#### EXERCISE DESCRIPTION:
Each line of the listing where "forward" appears should be reported.

#### SOURCE DATA:

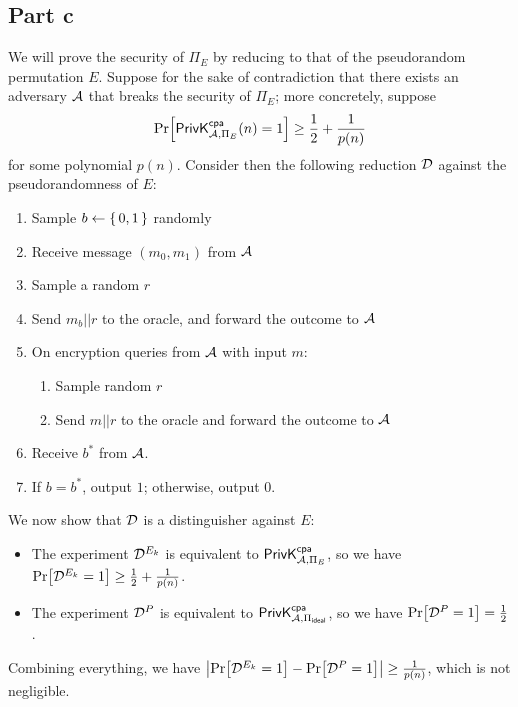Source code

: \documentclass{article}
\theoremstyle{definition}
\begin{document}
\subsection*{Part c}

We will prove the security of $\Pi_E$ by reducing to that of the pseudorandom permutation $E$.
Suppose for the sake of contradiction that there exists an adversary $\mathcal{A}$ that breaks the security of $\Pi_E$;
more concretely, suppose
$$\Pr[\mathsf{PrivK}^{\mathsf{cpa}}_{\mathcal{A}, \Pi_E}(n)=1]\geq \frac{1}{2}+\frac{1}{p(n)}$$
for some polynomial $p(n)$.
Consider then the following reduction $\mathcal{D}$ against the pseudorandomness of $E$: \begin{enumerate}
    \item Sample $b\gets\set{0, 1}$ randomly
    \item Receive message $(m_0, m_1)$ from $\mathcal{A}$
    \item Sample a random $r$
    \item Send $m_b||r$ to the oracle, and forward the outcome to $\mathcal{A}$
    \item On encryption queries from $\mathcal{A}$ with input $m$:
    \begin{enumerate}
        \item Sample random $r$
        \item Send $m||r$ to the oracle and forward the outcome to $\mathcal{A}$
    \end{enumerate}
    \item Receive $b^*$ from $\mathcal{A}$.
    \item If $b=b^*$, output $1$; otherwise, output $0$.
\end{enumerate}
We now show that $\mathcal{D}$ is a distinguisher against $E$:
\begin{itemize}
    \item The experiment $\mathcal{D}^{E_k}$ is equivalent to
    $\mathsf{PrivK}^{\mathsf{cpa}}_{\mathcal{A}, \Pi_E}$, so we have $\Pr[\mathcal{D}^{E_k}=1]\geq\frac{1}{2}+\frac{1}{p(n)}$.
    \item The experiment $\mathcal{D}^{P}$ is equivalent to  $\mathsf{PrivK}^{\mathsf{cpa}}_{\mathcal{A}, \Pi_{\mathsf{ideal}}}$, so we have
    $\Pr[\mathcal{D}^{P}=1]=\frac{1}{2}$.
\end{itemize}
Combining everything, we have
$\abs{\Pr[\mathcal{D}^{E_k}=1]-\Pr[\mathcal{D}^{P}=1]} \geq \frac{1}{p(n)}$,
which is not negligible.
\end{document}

---

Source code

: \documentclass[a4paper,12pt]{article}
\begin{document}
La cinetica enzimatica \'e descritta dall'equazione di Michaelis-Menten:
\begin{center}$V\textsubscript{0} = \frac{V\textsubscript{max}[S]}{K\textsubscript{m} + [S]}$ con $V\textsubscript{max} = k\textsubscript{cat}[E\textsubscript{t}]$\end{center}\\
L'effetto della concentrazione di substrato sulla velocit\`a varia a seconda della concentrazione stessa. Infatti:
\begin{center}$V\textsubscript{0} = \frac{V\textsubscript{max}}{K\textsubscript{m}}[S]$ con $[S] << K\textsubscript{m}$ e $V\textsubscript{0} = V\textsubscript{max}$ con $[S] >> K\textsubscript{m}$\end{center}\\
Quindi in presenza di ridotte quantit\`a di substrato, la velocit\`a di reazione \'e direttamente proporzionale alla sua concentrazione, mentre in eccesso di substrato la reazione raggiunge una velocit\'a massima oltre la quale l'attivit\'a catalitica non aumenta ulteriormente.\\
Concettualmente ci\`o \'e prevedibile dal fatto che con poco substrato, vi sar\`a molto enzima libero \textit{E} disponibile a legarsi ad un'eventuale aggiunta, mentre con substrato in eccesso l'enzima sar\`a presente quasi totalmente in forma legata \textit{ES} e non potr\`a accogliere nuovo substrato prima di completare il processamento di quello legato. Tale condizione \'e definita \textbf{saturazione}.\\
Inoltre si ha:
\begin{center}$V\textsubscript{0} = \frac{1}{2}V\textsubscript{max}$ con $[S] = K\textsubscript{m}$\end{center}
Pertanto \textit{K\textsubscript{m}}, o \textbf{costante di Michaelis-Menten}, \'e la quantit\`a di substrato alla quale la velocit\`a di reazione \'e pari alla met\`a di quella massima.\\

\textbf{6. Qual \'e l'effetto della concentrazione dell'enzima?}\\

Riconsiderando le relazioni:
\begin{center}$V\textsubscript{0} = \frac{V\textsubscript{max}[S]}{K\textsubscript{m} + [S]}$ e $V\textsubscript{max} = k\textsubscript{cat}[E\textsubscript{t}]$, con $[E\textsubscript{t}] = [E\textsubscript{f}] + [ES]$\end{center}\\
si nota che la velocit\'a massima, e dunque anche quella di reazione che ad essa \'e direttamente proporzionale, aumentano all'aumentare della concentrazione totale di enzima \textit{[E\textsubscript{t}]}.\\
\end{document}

#### TASK RESPONSE:
    \item Send $m_b||r$ to the oracle, and forward the outcome to $\mathcal{A}$
        \item Send $m||r$ to the oracle and forward the outcome to $\mathcal{A}$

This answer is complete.